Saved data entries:
------------------------------

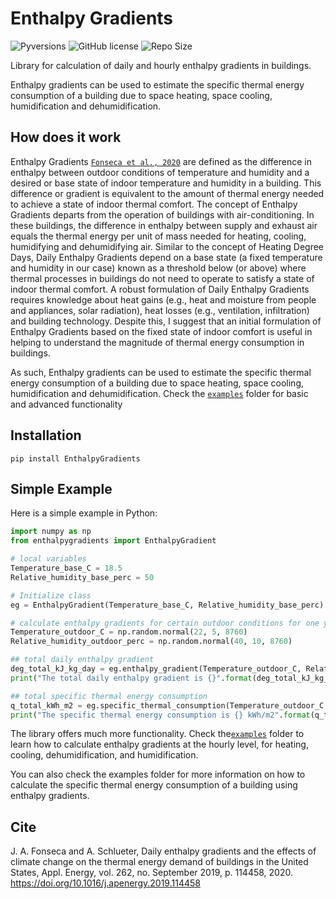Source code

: # Enthalpy Gradients
![Pyversions](https://img.shields.io/pypi/pyversions/EnthalpyGradients) ![GitHub license](https://img.shields.io/github/license/JIMENOFONSECA/EnthalpyGradients) ![Repo Size](https://img.shields.io/github/repo-size/JIMENOFONSECA/enthalpygradients)

Library for calculation of daily and hourly enthalpy gradients in buildings. 

Enthalpy gradients can be used to estimate the specific thermal energy consumption of a building due to space heating, space cooling, humidification and dehumidification.


## How does it work

Enthalpy Gradients [`Fonseca et al., 2020`](https://doi.org/10.1016/j.apenergy.2019.114458) are defined as the difference in enthalpy between outdoor conditions of temperature and humidity and a desired or base state of indoor temperature and humidity in a building. This difference or gradient is equivalent to the amount of thermal energy needed to achieve a state of indoor thermal comfort. The concept of Enthalpy Gradients departs from the operation of buildings with air-conditioning. In these buildings, the difference in enthalpy between supply and exhaust air equals the thermal energy per unit of mass needed for heating, cooling, humidifying and dehumidifying air. Similar to the concept of Heating Degree Days, Daily Enthalpy Gradients depend on a base state (a fixed temperature and humidity in our case) known as a threshold below (or above) where thermal processes in buildings do not need to operate to satisfy a state of indoor thermal comfort. A robust formulation of Daily Enthalpy Gradients requires knowledge about heat gains (e.g., heat and moisture from people and appliances, solar radiation), heat losses (e.g., ventilation, infiltration) and building technology. Despite this, I suggest that an initial formulation of Enthalpy Gradients based on the fixed state of indoor comfort is useful in helping to understand the magnitude of thermal energy consumption in buildings.

As such, Enthalpy gradients can be used to estimate the specific thermal energy consumption of a building due to space heating, space cooling, humidification and dehumidification. Check the [`examples`](https://github.com/JIMENOFONSECA/EnthalpyGradients/tree/master/enthalpygradients/examples) 
folder for basic and advanced functionality

## Installation

    pip install EnthalpyGradients
    
## Simple Example
Here is a simple example in Python:

```python
import numpy as np
from enthalpygradients import EnthalpyGradient

# local variables
Temperature_base_C = 18.5
Relative_humidity_base_perc = 50

# Initialize class
eg = EnthalpyGradient(Temperature_base_C, Relative_humidity_base_perc)

# calculate enthalpy gradients for certain outdoor conditions for one year (8760 hours)
Temperature_outdoor_C = np.random.normal(22, 5, 8760)
Relative_humidity_outdoor_perc = np.random.normal(40, 10, 8760)

## total daily enthalpy gradient
deg_total_kJ_kg_day = eg.enthalpy_gradient(Temperature_outdoor_C, Relative_humidity_outdoor_perc)
print("The total daily enthalpy gradient is {}".format(deg_total_kJ_kg_day))

## total specific thermal energy consumption
q_total_kWh_m2 = eg.specific_thermal_consumption(Temperature_outdoor_C, Relative_humidity_outdoor_perc)
print("The specific thermal energy consumption is {} kWh/m2".format(q_total_kWh_m2))
```

The library offers much more functionality. Check the[`examples`](https://github.com/JIMENOFONSECA/EnthalpyGradients/tree/master/enthalpygradients/examples) 
folder to learn how to calculate enthalpy gradients at the hourly level, for heating, cooling, dehumidification, and humidification.

You can also check the examples folder for more information on how to calculate the specific thermal energy consumption
of a building using enthalpy gradients.


## Cite

J. A. Fonseca and A. Schlueter, Daily enthalpy gradients and the effects of climate change on the thermal 
energy demand of buildings in the United States, Appl. Energy, vol. 262, no. September 2019, p. 114458, 2020.
https://doi.org/10.1016/j.apenergy.2019.114458
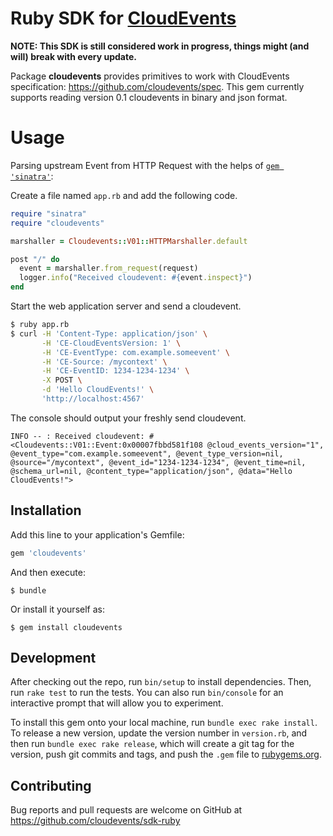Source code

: # Ruby SDK for [CloudEvents](https://github.com/cloudevents/spec)

**NOTE: This SDK is still considered work in progress, things might (and will) break with every update.**

Package **cloudevents** provides primitives to work with CloudEvents specification: https://github.com/cloudevents/spec.
This gem currently supports reading version 0.1 cloudevents in binary and json format.

# Usage
Parsing upstream Event from HTTP Request with the helps of [`gem 'sinatra'`](https://github.com/sinatra/sinatra):

Create a file named `app.rb` and add the following code.
```ruby
require "sinatra"
require "cloudevents"

marshaller = Cloudevents::V01::HTTPMarshaller.default

post "/" do
  event = marshaller.from_request(request)
  logger.info("Received cloudevent: #{event.inspect}")
end

```

Start the web application server and send a cloudevent.
```sh
$ ruby app.rb
$ curl -H 'Content-Type: application/json' \
       -H 'CE-CloudEventsVersion: 1' \
       -H 'CE-EventType: com.example.someevent' \
       -H 'CE-Source: /mycontext' \
       -H 'CE-EventID: 1234-1234-1234' \
       -X POST \
       -d 'Hello CloudEvents!' \
       'http://localhost:4567'
```

The console should output your freshly send cloudevent.
```
INFO -- : Received cloudevent: #<Cloudevents::V01::Event:0x00007fbbd581f108 @cloud_events_version="1", @event_type="com.example.someevent", @event_type_version=nil, @source="/mycontext", @event_id="1234-1234-1234", @event_time=nil, @schema_url=nil, @content_type="application/json", @data="Hello CloudEvents!">
```

## Installation

Add this line to your application's Gemfile:

```ruby
gem 'cloudevents'
```

And then execute:

    $ bundle

Or install it yourself as:

    $ gem install cloudevents

## Development

After checking out the repo, run `bin/setup` to install dependencies. Then, run `rake test` to run the tests. You can also run `bin/console` for an interactive prompt that will allow you to experiment.

To install this gem onto your local machine, run `bundle exec rake install`. To release a new version, update the version number in `version.rb`, and then run `bundle exec rake release`, which will create a git tag for the version, push git commits and tags, and push the `.gem` file to [rubygems.org](https://rubygems.org).

## Contributing

Bug reports and pull requests are welcome on GitHub at https://github.com/cloudevents/sdk-ruby
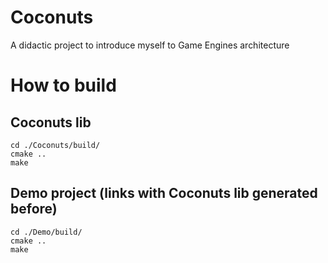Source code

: # Coconuts
A didactic project to introduce myself to Game Engines architecture

# How to build
## Coconuts lib
```
cd ./Coconuts/build/
cmake ..
make
```
## Demo project (links with Coconuts lib generated before)
```
cd ./Demo/build/
cmake ..
make
```
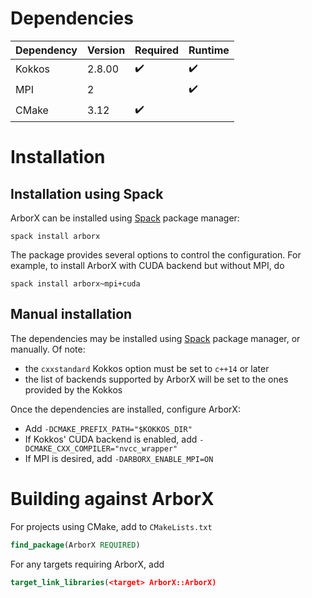# Dependencies

Dependency | Version | Required           | Runtime
---        | ---     | ---                | ---
Kokkos     | 2.8.00  | :heavy_check_mark: | :heavy_check_mark:
MPI        | 2       |                    | :heavy_check_mark:
CMake      | 3.12    | :heavy_check_mark: |

# Installation

## Installation using Spack

ArborX can be installed using [Spack](https://github.com/spack/spack) package manager:
```shell
spack install arborx
```
The package provides several options to control the configuration. For example,
to install ArborX with CUDA backend but without MPI, do
```shell
spack install arborx~mpi+cuda
```

## Manual installation

The dependencies may be installed using [Spack](https://github.com/spack/spack)
package manager, or manually. Of note:
- the `cxxstandard` Kokkos option must be set to `c++14` or later
- the list of backends supported by ArborX will be set to the ones provided by
  the Kokkos

Once the dependencies are installed, configure ArborX:
- Add `-DCMAKE_PREFIX_PATH="$KOKKOS_DIR"`
- If Kokkos' CUDA backend is enabled, add `-DCMAKE_CXX_COMPILER="nvcc_wrapper"`
- If MPI is desired, add `-DARBORX_ENABLE_MPI=ON`

# Building against ArborX

For projects using CMake, add to `CMakeLists.txt`
```CMake
find_package(ArborX REQUIRED)
```
For any targets requiring ArborX, add
```CMake
target_link_libraries(<target> ArborX::ArborX)
```
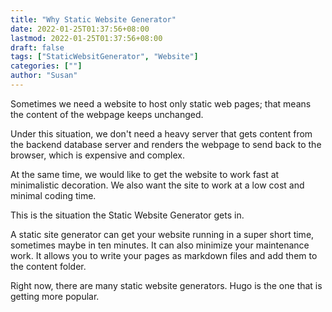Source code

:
 ```yaml
---
title: "Why Static Website Generator"
date: 2022-01-25T01:37:56+08:00
lastmod: 2022-01-25T01:37:56+08:00
draft: false
tags: ["StaticWebsitGenerator", "Website"]
categories: [""]
author: "Susan"
---
```

<!--
hiddenFromHomePage: true
-->
Sometimes we need a website to host only static web pages; that means the content of the webpage keeps unchanged. 

Under this situation, we don't need a heavy server that gets content from the backend database server and renders the webpage to send back to the browser, which is expensive and complex.


At the same time, we would like to get the website to work fast at minimalistic decoration. We also want the site to work at a low cost and minimal coding time.

This is the situation the Static Website Generator gets in.

A static site generator can get your website running in a super short time, sometimes maybe in ten minutes. It can also minimize your maintenance work. It allows you to write your pages as markdown files and add them to the content folder.

Right now, there are many static website generators. Hugo is the one that is getting more popular.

------------------------------

* _To do_
Of the lines above, retype only those from the line containing "# Enthalpy Gradients" through the line containing "## How does it work", including both, exactly.

* _Solution for this task_
: # Enthalpy Gradients
![Pyversions](https://img.shields.io/pypi/pyversions/EnthalpyGradients) ![GitHub license](https://img.shields.io/github/license/JIMENOFONSECA/EnthalpyGradients) ![Repo Size](https://img.shields.io/github/repo-size/JIMENOFONSECA/enthalpygradients)

Library for calculation of daily and hourly enthalpy gradients in buildings. 

Enthalpy gradients can be used to estimate the specific thermal energy consumption of a building due to space heating, space cooling, humidification and dehumidification.


## How does it work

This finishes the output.